Why would he bother recording some "random" Jewish rabbi?
It's also not hard to see why casual commentators might think this rabbi called Christos was still alive. Ask a Christian if Jesus is dead and ..
The earliest fragment of the Gospel of John that we have now dates to the reign of either Trajan or Hadrian. So within a generation of the recorded events we have copies circulating of an eyewitness report. The two earliest biographies of Alexander The Great were written by Arrian and Plutarch, more than four hundred years after his death, and they're still generally considered trustworthy. The legends and myths about Alexander only developed after that date. 30, 40, 50 years is not enough for significant myths/legends to spring up.
Really, there is no good reason to discard the four Gospels as historical records, given they were all written within the lifetimes of various eyewitnesses who would have served as a corrective if these texts were outright lies. Furthermore, none of these people had anything to gain by making Jesus up and much to lose. Who would go to death for something they knew to be untrue?
Beyond that, it's generally accepted that most of Paul's epistles were written before the Gospels, starting in the 40s. He records creeds he received from the early church, which he visited about ten years before in Jerusalem. He knew the apostles, including Peter and James, brother of Jesus, and was a student of the rabbi Gamaliel, who famously advised his peers to be cautious in their judgement of Jesus. Paul was therefore also in a position to know if such a Jesus existed, if Gamaliel ever spoke on him, or if any of what he was being told was an outright lie (in which case, why would he bother joining them, even when they themselves were less than eager to embrace him?).

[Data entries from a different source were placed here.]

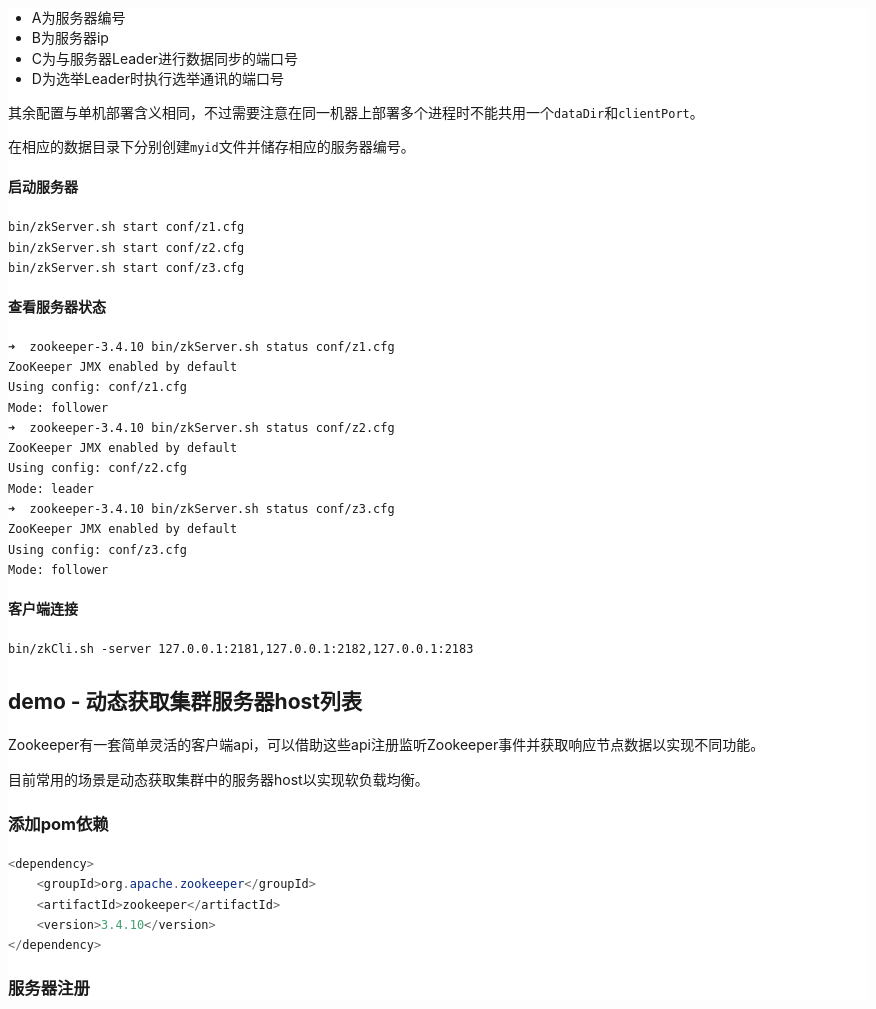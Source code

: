 - A为服务器编号
- B为服务器ip
- C为与服务器Leader进行数据同步的端口号
- D为选举Leader时执行选举通讯的端口号

其余配置与单机部署含义相同，不过需要注意在同一机器上部署多个进程时不能共用一个`dataDir`和`clientPort`。

在相应的数据目录下分别创建`myid`文件并储存相应的服务器编号。

#### 启动服务器
```sh
bin/zkServer.sh start conf/z1.cfg
bin/zkServer.sh start conf/z2.cfg
bin/zkServer.sh start conf/z3.cfg
```

#### 查看服务器状态
```sh
➜  zookeeper-3.4.10 bin/zkServer.sh status conf/z1.cfg
ZooKeeper JMX enabled by default
Using config: conf/z1.cfg
Mode: follower
➜  zookeeper-3.4.10 bin/zkServer.sh status conf/z2.cfg
ZooKeeper JMX enabled by default
Using config: conf/z2.cfg
Mode: leader
➜  zookeeper-3.4.10 bin/zkServer.sh status conf/z3.cfg
ZooKeeper JMX enabled by default
Using config: conf/z3.cfg
Mode: follower
```

#### 客户端连接
```
bin/zkCli.sh -server 127.0.0.1:2181,127.0.0.1:2182,127.0.0.1:2183
```

## demo - 动态获取集群服务器host列表

Zookeeper有一套简单灵活的客户端api，可以借助这些api注册监听Zookeeper事件并获取响应节点数据以实现不同功能。

目前常用的场景是动态获取集群中的服务器host以实现软负载均衡。

### 添加pom依赖
```java
<dependency>
    <groupId>org.apache.zookeeper</groupId>
    <artifactId>zookeeper</artifactId>
    <version>3.4.10</version>
</dependency>
```

### 服务器注册

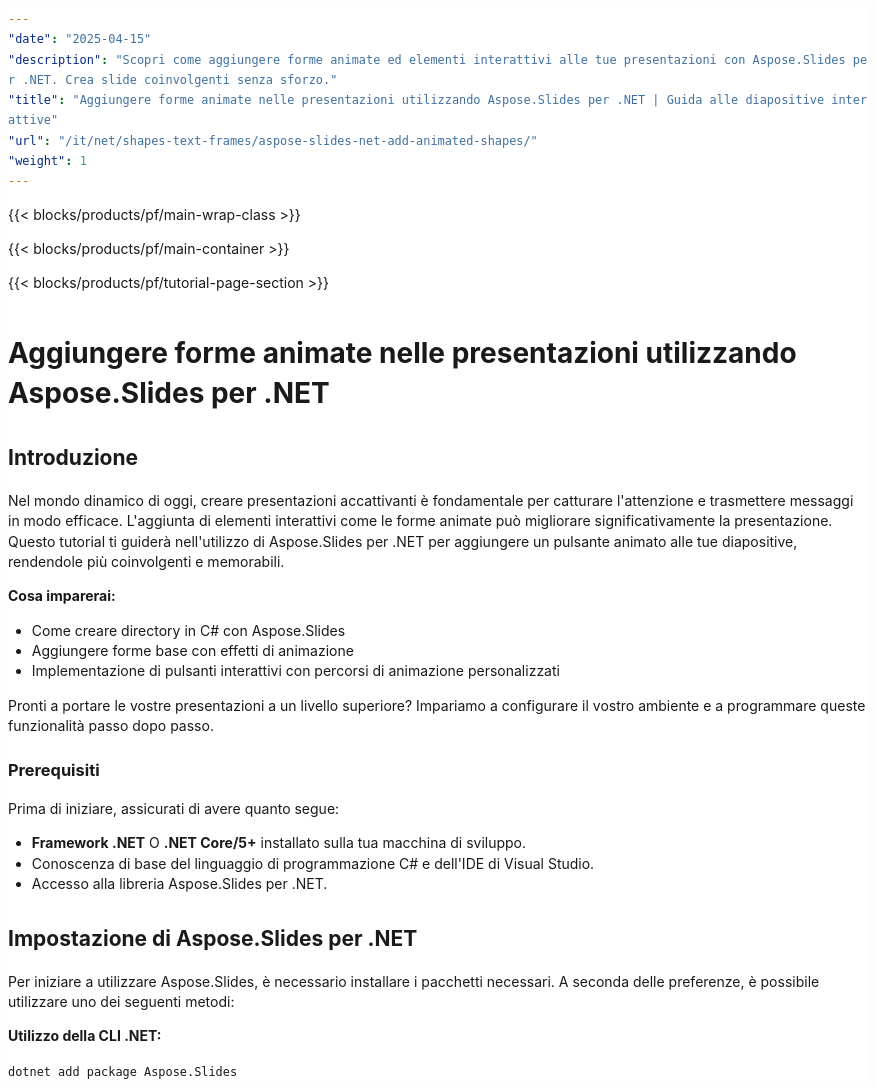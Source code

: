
 ```yaml
---
"date": "2025-04-15"
"description": "Scopri come aggiungere forme animate ed elementi interattivi alle tue presentazioni con Aspose.Slides per .NET. Crea slide coinvolgenti senza sforzo."
"title": "Aggiungere forme animate nelle presentazioni utilizzando Aspose.Slides per .NET | Guida alle diapositive interattive"
"url": "/it/net/shapes-text-frames/aspose-slides-net-add-animated-shapes/"
"weight": 1
---
```


{{< blocks/products/pf/main-wrap-class >}}

{{< blocks/products/pf/main-container >}}

{{< blocks/products/pf/tutorial-page-section >}}
# Aggiungere forme animate nelle presentazioni utilizzando Aspose.Slides per .NET

## Introduzione

Nel mondo dinamico di oggi, creare presentazioni accattivanti è fondamentale per catturare l'attenzione e trasmettere messaggi in modo efficace. L'aggiunta di elementi interattivi come le forme animate può migliorare significativamente la presentazione. Questo tutorial ti guiderà nell'utilizzo di Aspose.Slides per .NET per aggiungere un pulsante animato alle tue diapositive, rendendole più coinvolgenti e memorabili.

**Cosa imparerai:**
- Come creare directory in C# con Aspose.Slides
- Aggiungere forme base con effetti di animazione
- Implementazione di pulsanti interattivi con percorsi di animazione personalizzati

Pronti a portare le vostre presentazioni a un livello superiore? Impariamo a configurare il vostro ambiente e a programmare queste funzionalità passo dopo passo.

### Prerequisiti

Prima di iniziare, assicurati di avere quanto segue:
- **Framework .NET** O **.NET Core/5+** installato sulla tua macchina di sviluppo.
- Conoscenza di base del linguaggio di programmazione C# e dell'IDE di Visual Studio.
- Accesso alla libreria Aspose.Slides per .NET.

## Impostazione di Aspose.Slides per .NET

Per iniziare a utilizzare Aspose.Slides, è necessario installare i pacchetti necessari. A seconda delle preferenze, è possibile utilizzare uno dei seguenti metodi:

**Utilizzo della CLI .NET:**
```bash
dotnet add package Aspose.Slides
```
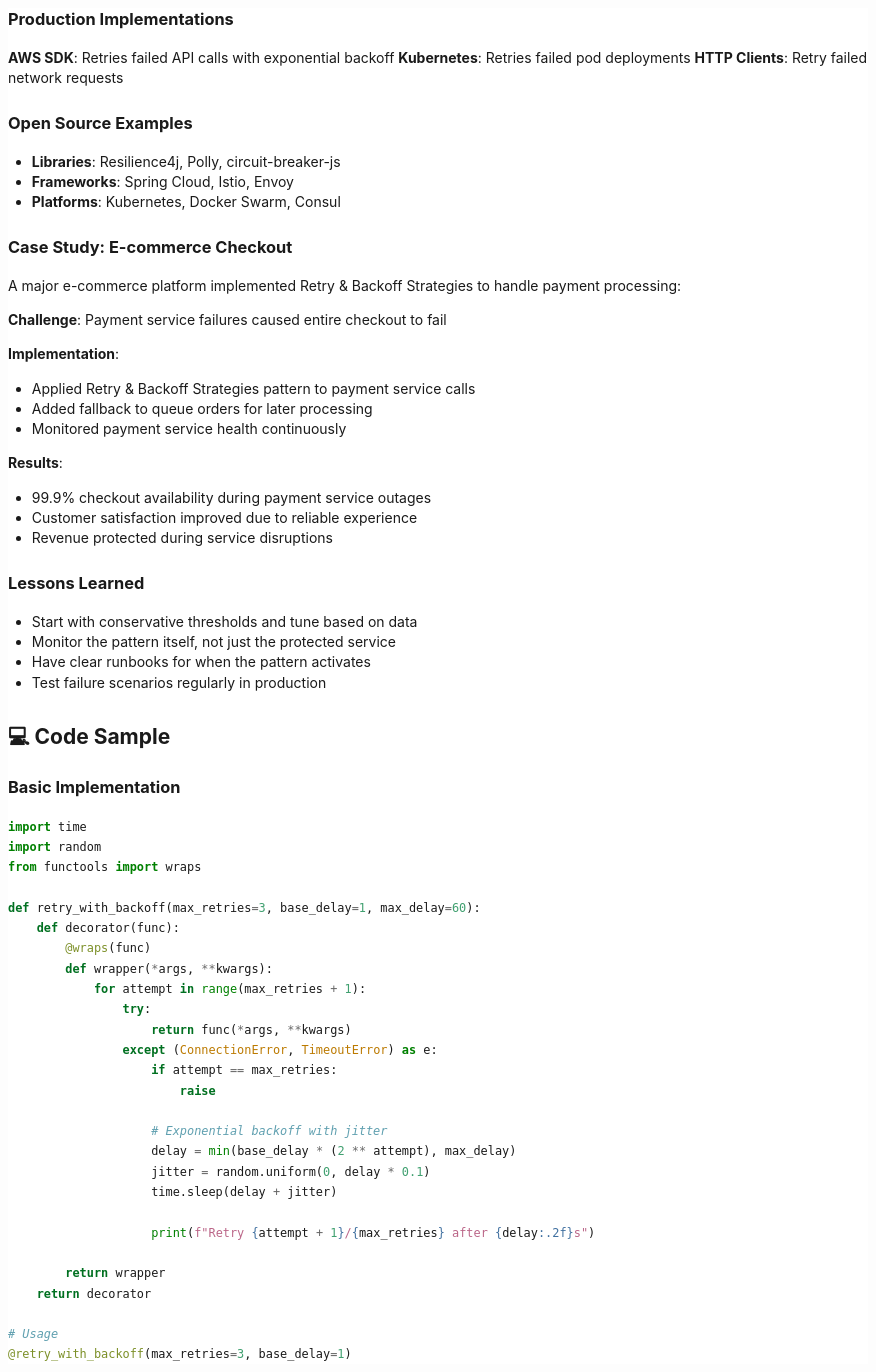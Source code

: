 ### Production Implementations

**AWS SDK**: Retries failed API calls with exponential backoff
**Kubernetes**: Retries failed pod deployments
**HTTP Clients**: Retry failed network requests

### Open Source Examples
- **Libraries**: Resilience4j, Polly, circuit-breaker-js
- **Frameworks**: Spring Cloud, Istio, Envoy
- **Platforms**: Kubernetes, Docker Swarm, Consul

### Case Study: E-commerce Checkout
A major e-commerce platform implemented Retry & Backoff Strategies to handle payment processing:

**Challenge**: Payment service failures caused entire checkout to fail

**Implementation**:
- Applied Retry & Backoff Strategies pattern to payment service calls
- Added fallback to queue orders for later processing
- Monitored payment service health continuously

**Results**:
- 99.9% checkout availability during payment service outages
- Customer satisfaction improved due to reliable experience
- Revenue protected during service disruptions

### Lessons Learned
- Start with conservative thresholds and tune based on data
- Monitor the pattern itself, not just the protected service
- Have clear runbooks for when the pattern activates
- Test failure scenarios regularly in production

## 💻 Code Sample

### Basic Implementation

```python
import time
import random
from functools import wraps

def retry_with_backoff(max_retries=3, base_delay=1, max_delay=60):
    def decorator(func):
        @wraps(func)
        def wrapper(*args, **kwargs):
            for attempt in range(max_retries + 1):
                try:
                    return func(*args, **kwargs)
                except (ConnectionError, TimeoutError) as e:
                    if attempt == max_retries:
                        raise

                    # Exponential backoff with jitter
                    delay = min(base_delay * (2 ** attempt), max_delay)
                    jitter = random.uniform(0, delay * 0.1)
                    time.sleep(delay + jitter)

                    print(f"Retry {attempt + 1}/{max_retries} after {delay:.2f}s")

        return wrapper
    return decorator

# Usage
@retry_with_backoff(max_retries=3, base_delay=1)
```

See for example how he records an oral tradition which had been formulated and was already in use in the church by the time he came around circa 35 AD:
"
For what I received I passed on to you as of first importance: that Christ died for our sins according to the Scriptures, that he was buried, that he was raised on the third day according to the Scriptures, and that he appeared to Peter, and then to the Twelve. After that, he appeared to more than five hundred of the brothers at the same time, most of whom are still living, though some have fallen asleep. Then he appeared to James, then to all the apostles". (1 Cor 15).